Williamstown’s ghost tours are in danger of dying as new developments replace some of the suburb’s oldest haunts.

Lantern Ghost Tours has moved into Pentridge Prison and expanded to other locations as tourist coaches increasingly bypass Williamstown, says ghost host Jacqueline Travaglia.

She said business started to decline about three years ago with the demolition of Williamstown’s oldest house, built circa 1842, on Aitken Street. Williamstown’s second-oldest building, the former Oriental Hotel, circa 1854, is now facing demolition to make way for high-rise development on the former Port Phillip Woollen Mill site. Evolve Development plans to demolish the corner hotel as part of a much bigger development over several blocks, to build a six-storey, 83-dwelling apartment block.

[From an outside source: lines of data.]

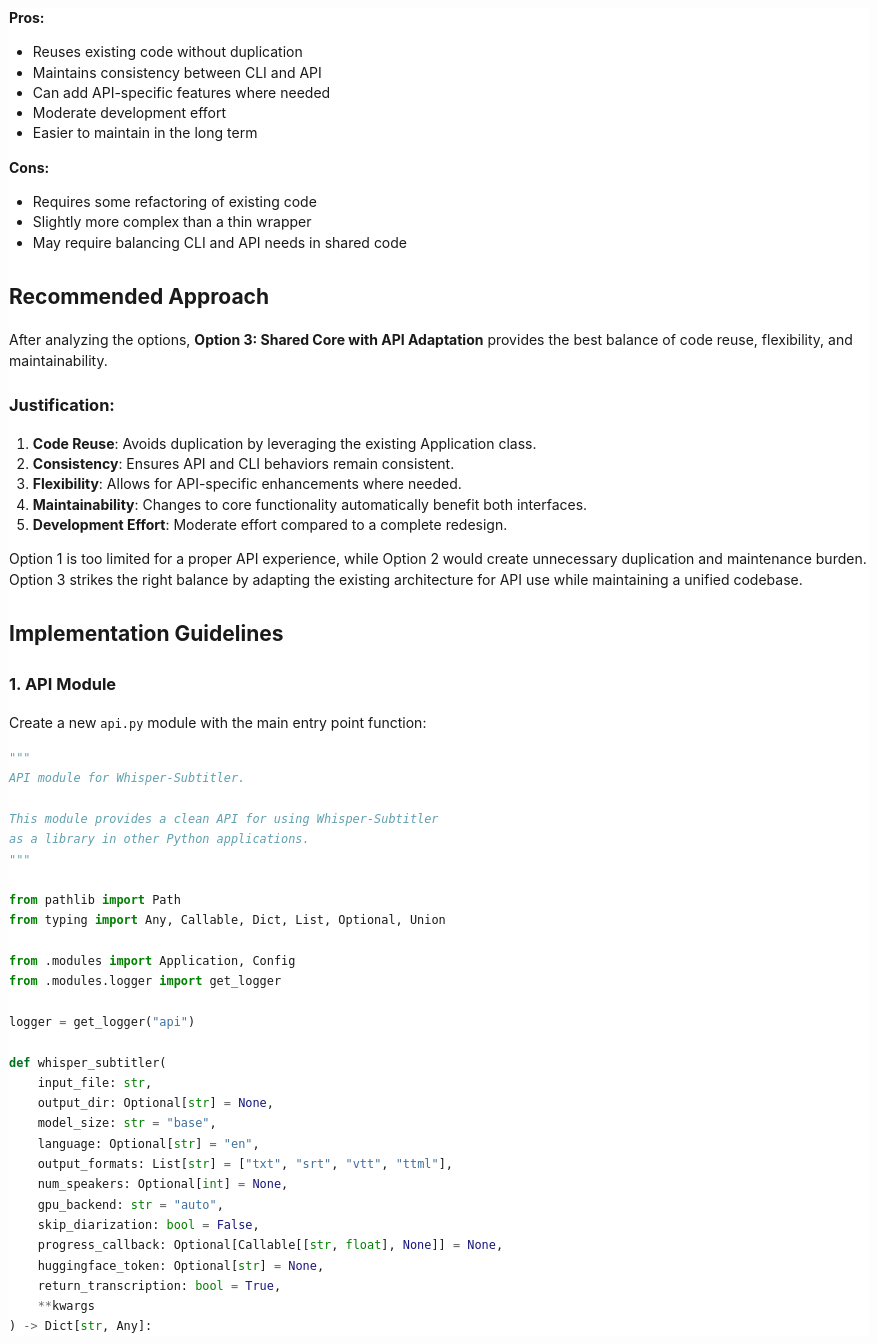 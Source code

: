 **Pros:**
- Reuses existing code without duplication
- Maintains consistency between CLI and API
- Can add API-specific features where needed
- Moderate development effort
- Easier to maintain in the long term

**Cons:**
- Requires some refactoring of existing code
- Slightly more complex than a thin wrapper
- May require balancing CLI and API needs in shared code

## Recommended Approach

After analyzing the options, **Option 3: Shared Core with API Adaptation** provides the best balance of code reuse, flexibility, and maintainability.

### Justification:

1. **Code Reuse**: Avoids duplication by leveraging the existing Application class.
2. **Consistency**: Ensures API and CLI behaviors remain consistent.
3. **Flexibility**: Allows for API-specific enhancements where needed.
4. **Maintainability**: Changes to core functionality automatically benefit both interfaces.
5. **Development Effort**: Moderate effort compared to a complete redesign.

Option 1 is too limited for a proper API experience, while Option 2 would create unnecessary duplication and maintenance burden. Option 3 strikes the right balance by adapting the existing architecture for API use while maintaining a unified codebase.

## Implementation Guidelines

### 1. API Module

Create a new `api.py` module with the main entry point function:

```python
"""
API module for Whisper-Subtitler.

This module provides a clean API for using Whisper-Subtitler
as a library in other Python applications.
"""

from pathlib import Path
from typing import Any, Callable, Dict, List, Optional, Union

from .modules import Application, Config
from .modules.logger import get_logger

logger = get_logger("api")

def whisper_subtitler(
    input_file: str,
    output_dir: Optional[str] = None,
    model_size: str = "base",
    language: Optional[str] = "en",
    output_formats: List[str] = ["txt", "srt", "vtt", "ttml"],
    num_speakers: Optional[int] = None,
    gpu_backend: str = "auto",
    skip_diarization: bool = False,
    progress_callback: Optional[Callable[[str, float], None]] = None,
    huggingface_token: Optional[str] = None,
    return_transcription: bool = True,
    **kwargs
) -> Dict[str, Any]:
```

“We have seen a decline in business since losing the oldest house in Williamstown, historic mills and now, potentially, the Oriental Hotel,” Ms Travaglia said. She said visitors on the daytime history coach tours “feel Williamstown is losing its historic charm. We have lost the uninterrupted historic streetscape which was once a major drawcard”.

Ms Travaglia said only six corner hotels remained in Williamstown, and the Oriental was a favourite on the ghost tour. “It was an important meeting point for sailors and the unions they tried to set up,” she said. “Sailors were poorly treated, some say treated as badly as convicts – often starved and beaten. The Oriental Hotel used to send its finest women out to lure sailors to jump ship. The hotel would then sell the sailors back to the captain at double the rate and make a huge profit.”

The Heritage Council of Victoria will hold a two-day hearing in August after receiving 53 submissions responding to the proposed demolition of the Oriental Hotel.